Georgia Sens. Kelly Loeffler, R-Ga., and David Perdue, R-Ga., released a joint statement Tuesday morning saying they oppose renaming the Atlanta Braves baseball team.
Loeffler and Perdue, incumbents on the ballot in Georgia's Jan. 5 runoff election, said the Braves nickname honors Native Americans. Their statement came two days after The New York Times reported the major league team planned to discard a nickname considered racist by some people.
"We adamantly oppose any effort to rename the Atlanta Braves, one of our state's most storied and successful sports franchises," Perdue and Loeffler said in a statement on Twitter. "Not only are the Braves a Georgia institution – with a history spanning 54 years in Atlanta – they're an American institution.
"The Braves' name honors our nation's Native American heritage, which should not be erased – and under no circumstances should one of the most celebrated teams in sports cave to the demands of the cancel culture and the radical left."
The Braves indicated during the summer they had no intention to change the nickname. The Atlanta Journal-Constitution reported team officials said Monday they were in "discussions" about the tomahawk chop chant at the start of games.

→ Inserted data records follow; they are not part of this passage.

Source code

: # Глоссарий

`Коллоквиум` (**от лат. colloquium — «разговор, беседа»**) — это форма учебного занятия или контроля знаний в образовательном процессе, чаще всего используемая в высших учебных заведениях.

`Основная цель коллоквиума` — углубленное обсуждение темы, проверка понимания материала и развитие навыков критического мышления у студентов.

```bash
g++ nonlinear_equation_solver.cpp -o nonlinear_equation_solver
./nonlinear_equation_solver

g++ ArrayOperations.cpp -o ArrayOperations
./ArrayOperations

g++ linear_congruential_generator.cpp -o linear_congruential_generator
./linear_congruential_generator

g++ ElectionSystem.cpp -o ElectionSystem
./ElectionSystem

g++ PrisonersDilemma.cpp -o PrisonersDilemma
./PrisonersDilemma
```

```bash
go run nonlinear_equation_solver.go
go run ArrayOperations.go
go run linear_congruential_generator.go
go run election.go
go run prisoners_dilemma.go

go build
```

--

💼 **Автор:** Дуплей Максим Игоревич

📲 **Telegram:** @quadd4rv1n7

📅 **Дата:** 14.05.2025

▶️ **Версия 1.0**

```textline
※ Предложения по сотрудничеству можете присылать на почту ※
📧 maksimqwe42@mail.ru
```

St. Louis Cardinals pitcher Ryan Helsley, a member of the Cherokee Nation, said the tomahawk chop, "depicts [Native Americans] in this kind of caveman-type people way."
"It's not me being offended by the whole mascot thing," Helsley said per the Athens Banner-Herald. "It's not. It's about the misconception of us, the Native Americans, and it devalues us and how we're perceived in that way, or used as mascots. The Redskins and stuff like that."
The NFL's Washington Football Team, formerly known as the Redskins before the current season, changed its team nickname that had been considered a racial slur.
Other professional sports teams often in the discussion for a possible name change include the NFL's Kansas City Chiefs and the NHL's Chicago Blackhawks.